GIVEN DATA
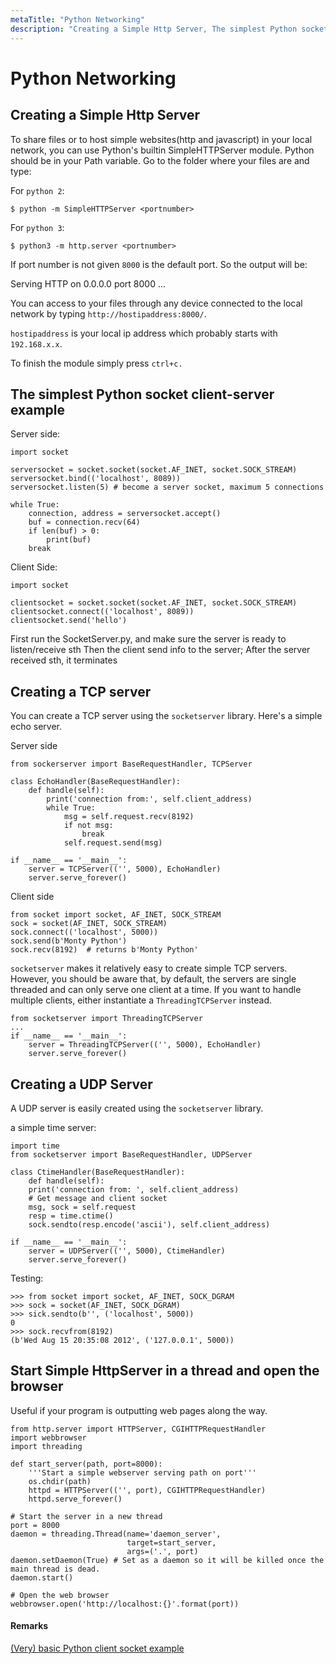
 ```yaml
---
metaTitle: "Python Networking"
description: "Creating a Simple Http Server, The simplest Python socket client-server example, Creating a TCP server, Creating a UDP Server, Start Simple HttpServer in a thread and open the browser"
---
```


# Python Networking



## Creating a Simple Http Server


To share files or to host simple websites(http and javascript) in your local network, you can use Python's builtin SimpleHTTPServer module. Python should be in your Path variable. Go to the folder where your files are and type:

For `python 2`:

```
$ python -m SimpleHTTPServer <portnumber>

```

For `python 3`:

```
$ python3 -m http.server <portnumber>

```

If port number is not given `8000` is the default port. So
the output will be:

> 
Serving HTTP on 0.0.0.0 port 8000 ...


You can access to your files through any device connected to the local network by typing `http://hostipaddress:8000/`.

`hostipaddress` is your local ip address which probably starts with `192.168.x.x`.

To finish the module simply press `ctrl+c.`



## The simplest Python socket client-server example


Server side:

```
import socket

serversocket = socket.socket(socket.AF_INET, socket.SOCK_STREAM)
serversocket.bind(('localhost', 8089))
serversocket.listen(5) # become a server socket, maximum 5 connections

while True:
    connection, address = serversocket.accept()
    buf = connection.recv(64)
    if len(buf) > 0:
        print(buf)
    break

```

Client Side:

```
import socket

clientsocket = socket.socket(socket.AF_INET, socket.SOCK_STREAM)
clientsocket.connect(('localhost', 8089))
clientsocket.send('hello')

```

First run the SocketServer.py, and make sure the server is ready to listen/receive sth
Then the client send info to the server;
After the server received sth, it terminates



## Creating a TCP server


You can create a TCP server using the `socketserver` library.
Here's a simple echo server.

Server side

```
from sockerserver import BaseRequestHandler, TCPServer

class EchoHandler(BaseRequestHandler):
    def handle(self):
        print('connection from:', self.client_address)
        while True:
            msg = self.request.recv(8192)
            if not msg:
                break
            self.request.send(msg)

if __name__ == '__main__':
    server = TCPServer(('', 5000), EchoHandler)
    server.serve_forever()

```

Client side

```
from socket import socket, AF_INET, SOCK_STREAM
sock = socket(AF_INET, SOCK_STREAM)
sock.connect(('localhost', 5000))
sock.send(b'Monty Python')
sock.recv(8192)  # returns b'Monty Python'

```

`socketserver` makes it relatively easy to create simple TCP servers. However, you
should be aware that, by default, the servers are single threaded and can only serve one client at a time. If you want to handle multiple clients, either instantiate a `ThreadingTCPServer` instead.

```
from socketserver import ThreadingTCPServer
...
if __name__ == '__main__':
    server = ThreadingTCPServer(('', 5000), EchoHandler)
    server.serve_forever()

```



## Creating a UDP Server


A UDP server is easily created using the `socketserver` library.

a simple time server:

```
import time
from socketserver import BaseRequestHandler, UDPServer

class CtimeHandler(BaseRequestHandler):
    def handle(self):
    print('connection from: ', self.client_address)
    # Get message and client socket
    msg, sock = self.request
    resp = time.ctime()
    sock.sendto(resp.encode('ascii'), self.client_address)

if __name__ == '__main__':
    server = UDPServer(('', 5000), CtimeHandler)
    server.serve_forever()

```

Testing:

```
>>> from socket import socket, AF_INET, SOCK_DGRAM
>>> sock = socket(AF_INET, SOCK_DGRAM)
>>> sick.sendto(b'', ('localhost', 5000))
0
>>> sock.recvfrom(8192)
(b'Wed Aug 15 20:35:08 2012', ('127.0.0.1', 5000))

```



## Start Simple HttpServer in a thread and open the browser


Useful if your program is outputting web pages along the way.

```
from http.server import HTTPServer, CGIHTTPRequestHandler
import webbrowser
import threading

def start_server(path, port=8000):
    '''Start a simple webserver serving path on port'''
    os.chdir(path)
    httpd = HTTPServer(('', port), CGIHTTPRequestHandler)
    httpd.serve_forever()

# Start the server in a new thread
port = 8000
daemon = threading.Thread(name='daemon_server',
                          target=start_server,
                          args=('.', port)
daemon.setDaemon(True) # Set as a daemon so it will be killed once the main thread is dead.
daemon.start()

# Open the web browser 
webbrowser.open('http://localhost:{}'.format(port))

```



#### Remarks


[(Very) basic Python client socket example](http://stackoverflow.com/questions/7749341/very-basic-python-client-socket-example)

WHAT YOU ARE ASKED TO DO
Whenever a line above has the word "Networking" in it, copy that line.

RESULT FOR THIS EXERCISE
metaTitle: "Python Networking"
# Python Networking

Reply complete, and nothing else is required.